» Exercise details: Your answer should be a number only: the count of lines in the following entries that contain "derivations".

» Record excerpts:
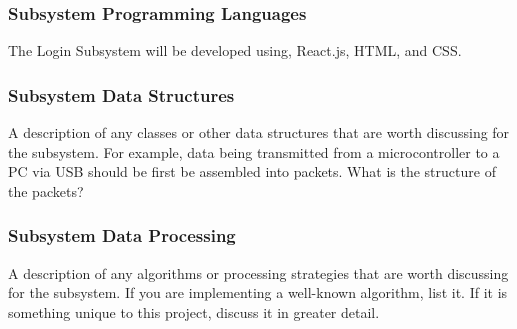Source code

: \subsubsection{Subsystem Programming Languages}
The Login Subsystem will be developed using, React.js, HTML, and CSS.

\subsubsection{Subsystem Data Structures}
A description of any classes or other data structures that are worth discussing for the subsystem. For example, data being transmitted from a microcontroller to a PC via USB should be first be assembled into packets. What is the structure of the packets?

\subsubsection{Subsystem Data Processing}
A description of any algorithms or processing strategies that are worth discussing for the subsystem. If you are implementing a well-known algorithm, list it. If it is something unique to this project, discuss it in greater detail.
==
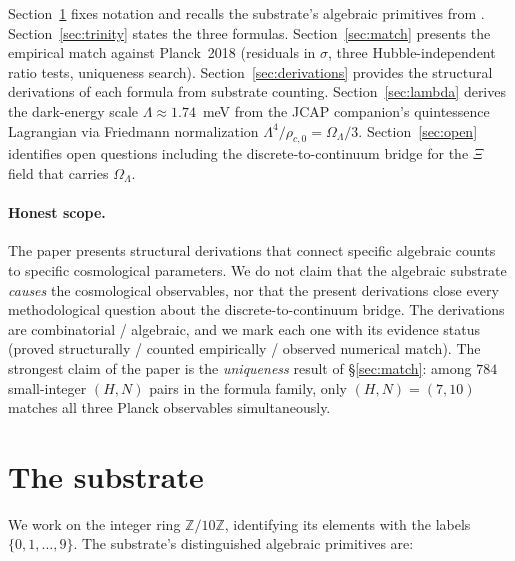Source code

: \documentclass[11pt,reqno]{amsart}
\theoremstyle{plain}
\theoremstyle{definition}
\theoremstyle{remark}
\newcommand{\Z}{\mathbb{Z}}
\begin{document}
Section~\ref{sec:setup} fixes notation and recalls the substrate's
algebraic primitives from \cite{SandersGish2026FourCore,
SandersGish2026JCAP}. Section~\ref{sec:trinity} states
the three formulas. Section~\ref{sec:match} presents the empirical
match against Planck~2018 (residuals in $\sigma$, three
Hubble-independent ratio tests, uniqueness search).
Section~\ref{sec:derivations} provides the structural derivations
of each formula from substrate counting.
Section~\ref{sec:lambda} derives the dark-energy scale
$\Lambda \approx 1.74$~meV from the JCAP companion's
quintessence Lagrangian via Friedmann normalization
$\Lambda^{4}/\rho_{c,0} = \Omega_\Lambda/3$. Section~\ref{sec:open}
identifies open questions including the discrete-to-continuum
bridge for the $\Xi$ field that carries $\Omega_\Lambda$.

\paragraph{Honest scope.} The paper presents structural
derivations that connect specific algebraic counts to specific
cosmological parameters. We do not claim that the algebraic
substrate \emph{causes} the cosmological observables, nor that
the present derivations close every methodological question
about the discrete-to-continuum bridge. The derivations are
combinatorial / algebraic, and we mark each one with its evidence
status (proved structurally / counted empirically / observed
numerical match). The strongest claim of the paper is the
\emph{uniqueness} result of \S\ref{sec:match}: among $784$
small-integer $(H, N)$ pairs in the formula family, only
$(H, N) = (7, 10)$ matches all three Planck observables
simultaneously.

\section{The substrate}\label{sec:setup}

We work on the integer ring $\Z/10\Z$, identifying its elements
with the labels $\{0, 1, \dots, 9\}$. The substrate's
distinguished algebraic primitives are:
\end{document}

» Answer to this task: 4